Giarla's right-hand gal, Leigh Cooper, who is director extraordinaire of 941Geary, Shooting Gallery and White walls, gave us the first scoop on the mysterious new space.

SF Station (SFS): Why did you decide to use the address as the name of the gallery?

Leigh Cooper (LC): We brainstormed a bit, but decided to keep 941Geary. The logo emphasizes the number 4 because this is Justin's fourth gallery. He started Shooting Gallery in 2003 and then opened White Walls in 2005, and Gallery 6 in 2009.

SFS: How did you come to acquire this amazing space?

LC: We wanted to have a pop-up gallery for our Mike Shine show in September. While looking, this space popped up around the corner (from Shooting Gallery and White Walls). We came down to take a look and knew immediately that we had to have it. It was very spur of the moment and everything organically manifested itself into what it is now.

SFS: I see why you jumped on the space. What's special about the Mike Shine show and what kind of space were you looking for?

LC: As far as installations go, we've just about done everything we can with the other spaces — torn down walls, built walls, Erik Otto even built a small house inside White Walls. When looking for a space, you have to think about the kind of art that you want to show. Mike Shine is going to have an actual carnival in 941Geary — a tent, games, music, everything. We're so excited.

SFS: Wow, that sounds amazing. Since it's a permanent space for you now, how will 941Geary differ from Shooting Gallery and White Walls?
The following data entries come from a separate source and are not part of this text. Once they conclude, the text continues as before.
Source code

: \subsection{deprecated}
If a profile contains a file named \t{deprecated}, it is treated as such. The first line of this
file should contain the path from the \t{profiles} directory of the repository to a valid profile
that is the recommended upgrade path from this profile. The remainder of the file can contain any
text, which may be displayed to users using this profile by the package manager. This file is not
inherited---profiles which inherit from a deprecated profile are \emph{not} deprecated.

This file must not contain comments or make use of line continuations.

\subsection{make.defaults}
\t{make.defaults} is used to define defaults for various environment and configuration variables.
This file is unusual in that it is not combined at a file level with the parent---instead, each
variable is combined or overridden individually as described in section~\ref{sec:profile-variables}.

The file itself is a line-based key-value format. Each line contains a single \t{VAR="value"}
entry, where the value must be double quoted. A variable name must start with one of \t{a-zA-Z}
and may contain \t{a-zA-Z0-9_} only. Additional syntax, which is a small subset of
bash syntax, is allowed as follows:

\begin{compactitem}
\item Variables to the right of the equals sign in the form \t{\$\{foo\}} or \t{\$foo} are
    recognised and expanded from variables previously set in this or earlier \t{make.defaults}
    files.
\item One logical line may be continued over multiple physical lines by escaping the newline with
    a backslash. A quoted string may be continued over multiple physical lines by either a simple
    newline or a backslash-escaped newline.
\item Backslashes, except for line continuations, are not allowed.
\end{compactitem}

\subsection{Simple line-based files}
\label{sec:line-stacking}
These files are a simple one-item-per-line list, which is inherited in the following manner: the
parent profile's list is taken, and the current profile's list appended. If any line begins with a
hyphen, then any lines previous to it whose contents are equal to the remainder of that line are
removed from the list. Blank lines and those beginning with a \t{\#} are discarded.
LC: Justin started Shooting Gallery as a low-brow, counterculture gallery. He'd go to the galleries at 49 Geary holding his skateboard, and people would look at him like he was crazy. He wanted a place where anyone could come in and not feel pressured to buy something. White Walls started as an urban street-art gallery. It wasn't necessarily for graffiti, but anything that wasn't in a gallery that needed to be seen by the masses. 941Geary is a space where artists can go crazy and be inspired to do massive installations without worrying about being in our way.